> _Problem description_:
Whatever the lines below say, output them exactly.

> _Data to use_:
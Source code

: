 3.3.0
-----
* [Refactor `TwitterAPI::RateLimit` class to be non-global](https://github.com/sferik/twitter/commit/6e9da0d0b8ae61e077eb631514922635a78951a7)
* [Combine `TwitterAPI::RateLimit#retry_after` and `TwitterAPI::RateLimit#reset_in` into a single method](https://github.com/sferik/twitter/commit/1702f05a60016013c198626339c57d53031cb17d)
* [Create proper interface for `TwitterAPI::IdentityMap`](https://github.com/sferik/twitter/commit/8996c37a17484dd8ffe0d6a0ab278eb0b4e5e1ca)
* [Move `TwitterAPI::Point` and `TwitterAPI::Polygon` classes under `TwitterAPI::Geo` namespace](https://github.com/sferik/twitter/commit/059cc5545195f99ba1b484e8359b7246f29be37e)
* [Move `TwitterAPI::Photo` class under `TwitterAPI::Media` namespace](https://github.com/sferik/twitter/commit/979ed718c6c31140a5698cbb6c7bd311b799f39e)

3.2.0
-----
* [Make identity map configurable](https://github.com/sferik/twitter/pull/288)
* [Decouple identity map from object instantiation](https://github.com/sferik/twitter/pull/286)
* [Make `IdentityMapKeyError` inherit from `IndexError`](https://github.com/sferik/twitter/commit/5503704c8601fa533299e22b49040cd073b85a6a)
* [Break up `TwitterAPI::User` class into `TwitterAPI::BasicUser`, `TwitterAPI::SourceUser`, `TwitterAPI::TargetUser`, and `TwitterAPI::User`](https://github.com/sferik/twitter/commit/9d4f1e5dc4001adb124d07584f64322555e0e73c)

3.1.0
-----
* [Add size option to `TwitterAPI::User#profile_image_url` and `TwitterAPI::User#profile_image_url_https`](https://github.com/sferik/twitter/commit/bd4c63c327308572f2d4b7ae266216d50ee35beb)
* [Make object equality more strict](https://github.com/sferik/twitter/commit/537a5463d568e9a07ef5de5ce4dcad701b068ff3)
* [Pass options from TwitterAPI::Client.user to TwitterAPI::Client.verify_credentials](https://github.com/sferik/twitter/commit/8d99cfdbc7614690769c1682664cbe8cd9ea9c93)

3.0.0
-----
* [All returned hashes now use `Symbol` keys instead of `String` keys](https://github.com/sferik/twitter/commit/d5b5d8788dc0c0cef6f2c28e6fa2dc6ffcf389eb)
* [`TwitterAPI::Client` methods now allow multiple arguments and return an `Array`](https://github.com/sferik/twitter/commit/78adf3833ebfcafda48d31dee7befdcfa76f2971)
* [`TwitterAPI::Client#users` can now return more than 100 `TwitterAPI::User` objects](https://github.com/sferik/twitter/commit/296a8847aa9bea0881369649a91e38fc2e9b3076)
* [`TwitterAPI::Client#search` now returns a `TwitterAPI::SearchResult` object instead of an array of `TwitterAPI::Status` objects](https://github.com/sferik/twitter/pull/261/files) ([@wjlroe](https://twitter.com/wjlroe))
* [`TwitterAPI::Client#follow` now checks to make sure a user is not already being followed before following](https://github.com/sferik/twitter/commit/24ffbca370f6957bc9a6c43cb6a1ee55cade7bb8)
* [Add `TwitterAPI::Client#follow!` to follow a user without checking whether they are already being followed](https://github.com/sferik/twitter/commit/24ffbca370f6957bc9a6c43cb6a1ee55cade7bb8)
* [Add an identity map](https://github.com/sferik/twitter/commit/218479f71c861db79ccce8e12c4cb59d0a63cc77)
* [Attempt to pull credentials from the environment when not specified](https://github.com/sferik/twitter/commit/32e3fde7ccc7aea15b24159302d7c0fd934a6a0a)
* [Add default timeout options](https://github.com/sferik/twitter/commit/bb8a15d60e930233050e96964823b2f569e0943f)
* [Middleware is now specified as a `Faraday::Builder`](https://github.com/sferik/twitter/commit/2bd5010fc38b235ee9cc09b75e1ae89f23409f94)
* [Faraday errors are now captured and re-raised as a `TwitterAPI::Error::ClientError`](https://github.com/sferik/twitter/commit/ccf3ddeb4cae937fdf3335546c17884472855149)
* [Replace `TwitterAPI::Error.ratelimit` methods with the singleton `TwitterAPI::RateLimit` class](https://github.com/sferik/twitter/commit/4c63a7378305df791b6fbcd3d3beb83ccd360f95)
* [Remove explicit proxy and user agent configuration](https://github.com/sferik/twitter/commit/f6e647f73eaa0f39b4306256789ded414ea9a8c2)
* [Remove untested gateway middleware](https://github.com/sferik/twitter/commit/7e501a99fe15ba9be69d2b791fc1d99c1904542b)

> _Reply_:
Source code

: 3.3.0
-----
* [Refactor `TwitterAPI::RateLimit` class to be non-global](https://github.com/sferik/twitter/commit/6e9da0d0b8ae61e077eb631514922635a78951a7)
* [Combine `TwitterAPI::RateLimit#retry_after` and `TwitterAPI::RateLimit#reset_in` into a single method](https://github.com/sferik/twitter/commit/1702f05a60016013c198626339c57d53031cb17d)
* [Create proper interface for `TwitterAPI::IdentityMap`](https://github.com/sferik/twitter/commit/8996c37a17484dd8ffe0d6a0ab278eb0b4e5e1ca)
* [Move `TwitterAPI::Point` and `TwitterAPI::Polygon` classes under `TwitterAPI::Geo` namespace](https://github.com/sferik/twitter/commit/059cc5545195f99ba1b484e8359b7246f29be37e)
* [Move `TwitterAPI::Photo` class under `TwitterAPI::Media` namespace](https://github.com/sferik/twitter/commit/979ed718c6c31140a5698cbb6c7bd311b799f39e)

3.2.0
-----
* [Make identity map configurable](https://github.com/sferik/twitter/pull/288)
* [Decouple identity map from object instantiation](https://github.com/sferik/twitter/pull/286)
* [Make `IdentityMapKeyError` inherit from `IndexError`](https://github.com/sferik/twitter/commit/5503704c8601fa533299e22b49040cd073b85a6a)
* [Break up `TwitterAPI::User` class into `TwitterAPI::BasicUser`, `TwitterAPI::SourceUser`, `TwitterAPI::TargetUser`, and `TwitterAPI::User`](https://github.com/sferik/twitter/commit/9d4f1e5dc4001adb124d07584f64322555e0e73c)

3.1.0
-----
* [Add size option to `TwitterAPI::User#profile_image_url` and `TwitterAPI::User#profile_image_url_https`](https://github.com/sferik/twitter/commit/bd4c63c327308572f2d4b7ae266216d50ee35beb)
* [Make object equality more strict](https://github.com/sferik/twitter/commit/537a5463d568e9a07ef5de5ce4dcad701b068ff3)
* [Pass options from TwitterAPI::Client.user to TwitterAPI::Client.verify_credentials](https://github.com/sferik/twitter/commit/8d99cfdbc7614690769c1682664cbe8cd9ea9c93)

3.0.0
-----
* [All returned hashes now use `Symbol` keys instead of `String` keys](https://github.com/sferik/twitter/commit/d5b5d8788dc0c0cef6f2c28e6fa2dc6ffcf389eb)
* [`TwitterAPI::Client` methods now allow multiple arguments and return an `Array`](https://github.com/sferik/twitter/commit/78adf3833ebfcafda48d31dee7befdcfa76f2971)
* [`TwitterAPI::Client#users` can now return more than 100 `TwitterAPI::User` objects](https://github.com/sferik/twitter/commit/296a8847aa9bea0881369649a91e38fc2e9b3076)
* [`TwitterAPI::Client#search` now returns a `TwitterAPI::SearchResult` object instead of an array of `TwitterAPI::Status` objects](https://github.com/sferik/twitter/pull/261/files) ([@wjlroe](https://twitter.com/wjlroe))
* [`TwitterAPI::Client#follow` now checks to make sure a user is not already being followed before following](https://github.com/sferik/twitter/commit/24ffbca370f6957bc9a6c43cb6a1ee55cade7bb8)
* [Add `TwitterAPI::Client#follow!` to follow a user without checking whether they are already being followed](https://github.com/sferik/twitter/commit/24ffbca370f6957bc9a6c43cb6a1ee55cade7bb8)
* [Add an identity map](https://github.com/sferik/twitter/commit/218479f71c861db79ccce8e12c4cb59d0a63cc77)
* [Attempt to pull credentials from the environment when not specified](https://github.com/sferik/twitter/commit/32e3fde7ccc7aea15b24159302d7c0fd934a6a0a)
* [Add default timeout options](https://github.com/sferik/twitter/commit/bb8a15d60e930233050e96964823b2f569e0943f)
* [Middleware is now specified as a `Faraday::Builder`](https://github.com/sferik/twitter/commit/2bd5010fc38b235ee9cc09b75e1ae89f23409f94)
* [Faraday errors are now captured and re-raised as a `TwitterAPI::Error::ClientError`](https://github.com/sferik/twitter/commit/ccf3ddeb4cae937fdf3335546c17884472855149)
* [Replace `TwitterAPI::Error.ratelimit` methods with the singleton `TwitterAPI::RateLimit` class](https://github.com/sferik/twitter/commit/4c63a7378305df791b6fbcd3d3beb83ccd360f95)
* [Remove explicit proxy and user agent configuration](https://github.com/sferik/twitter/commit/f6e647f73eaa0f39b4306256789ded414ea9a8c2)
* [Remove untested gateway middleware](https://github.com/sferik/twitter/commit/7e501a99fe15ba9be69d2b791fc1d99c1904542b)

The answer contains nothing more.